Record set:

☆ ☆ ☆

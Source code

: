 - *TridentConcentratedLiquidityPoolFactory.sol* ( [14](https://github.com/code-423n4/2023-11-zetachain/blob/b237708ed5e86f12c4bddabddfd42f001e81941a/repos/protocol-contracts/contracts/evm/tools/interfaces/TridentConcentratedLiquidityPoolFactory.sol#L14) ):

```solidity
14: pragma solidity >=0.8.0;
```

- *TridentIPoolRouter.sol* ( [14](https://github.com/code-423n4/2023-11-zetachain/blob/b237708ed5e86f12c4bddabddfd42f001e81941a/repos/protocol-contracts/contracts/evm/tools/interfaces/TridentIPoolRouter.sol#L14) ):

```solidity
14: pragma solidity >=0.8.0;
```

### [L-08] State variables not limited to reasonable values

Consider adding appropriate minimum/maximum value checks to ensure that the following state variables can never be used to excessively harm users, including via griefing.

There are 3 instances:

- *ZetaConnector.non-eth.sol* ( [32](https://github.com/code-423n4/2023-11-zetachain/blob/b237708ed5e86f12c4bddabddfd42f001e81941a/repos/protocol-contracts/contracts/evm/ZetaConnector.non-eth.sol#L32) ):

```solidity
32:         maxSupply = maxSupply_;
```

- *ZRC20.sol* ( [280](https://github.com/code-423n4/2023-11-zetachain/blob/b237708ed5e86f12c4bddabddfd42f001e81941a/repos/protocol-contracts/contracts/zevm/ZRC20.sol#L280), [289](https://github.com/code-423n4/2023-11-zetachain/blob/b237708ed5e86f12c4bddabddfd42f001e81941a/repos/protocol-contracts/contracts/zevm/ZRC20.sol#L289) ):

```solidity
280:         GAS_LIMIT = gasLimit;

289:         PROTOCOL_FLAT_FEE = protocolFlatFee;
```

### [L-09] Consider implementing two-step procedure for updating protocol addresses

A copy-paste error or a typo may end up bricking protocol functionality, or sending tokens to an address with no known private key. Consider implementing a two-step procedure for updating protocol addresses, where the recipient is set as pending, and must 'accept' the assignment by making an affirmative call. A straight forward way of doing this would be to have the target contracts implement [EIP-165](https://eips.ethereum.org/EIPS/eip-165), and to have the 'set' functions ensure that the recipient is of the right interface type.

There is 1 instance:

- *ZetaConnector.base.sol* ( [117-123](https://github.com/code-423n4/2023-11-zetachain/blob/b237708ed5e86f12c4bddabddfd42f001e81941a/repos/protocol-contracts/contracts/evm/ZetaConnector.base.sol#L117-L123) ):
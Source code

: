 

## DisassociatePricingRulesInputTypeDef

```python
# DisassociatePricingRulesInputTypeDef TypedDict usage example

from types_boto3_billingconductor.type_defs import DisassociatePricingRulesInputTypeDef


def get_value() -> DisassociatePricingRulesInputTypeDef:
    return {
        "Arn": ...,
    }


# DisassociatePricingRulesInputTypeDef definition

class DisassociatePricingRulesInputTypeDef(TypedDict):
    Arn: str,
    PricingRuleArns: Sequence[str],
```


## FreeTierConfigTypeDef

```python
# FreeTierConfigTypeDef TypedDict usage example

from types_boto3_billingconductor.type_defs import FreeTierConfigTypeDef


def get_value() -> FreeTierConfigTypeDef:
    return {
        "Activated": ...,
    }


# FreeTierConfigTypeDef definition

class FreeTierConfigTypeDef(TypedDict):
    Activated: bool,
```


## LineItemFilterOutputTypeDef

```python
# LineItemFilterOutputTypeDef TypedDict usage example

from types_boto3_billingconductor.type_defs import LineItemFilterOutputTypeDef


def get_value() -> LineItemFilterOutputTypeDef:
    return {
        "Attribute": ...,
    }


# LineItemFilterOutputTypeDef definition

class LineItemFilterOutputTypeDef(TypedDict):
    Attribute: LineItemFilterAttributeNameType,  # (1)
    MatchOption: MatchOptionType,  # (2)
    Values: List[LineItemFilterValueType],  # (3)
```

☆ ☆ ☆

Copy out each line of the listing that holds the string "FreeTierConfigTypeDef".

## FreeTierConfigTypeDef
# FreeTierConfigTypeDef TypedDict usage example
from types_boto3_billingconductor.type_defs import FreeTierConfigTypeDef
def get_value() -> FreeTierConfigTypeDef:
# FreeTierConfigTypeDef definition
class FreeTierConfigTypeDef(TypedDict):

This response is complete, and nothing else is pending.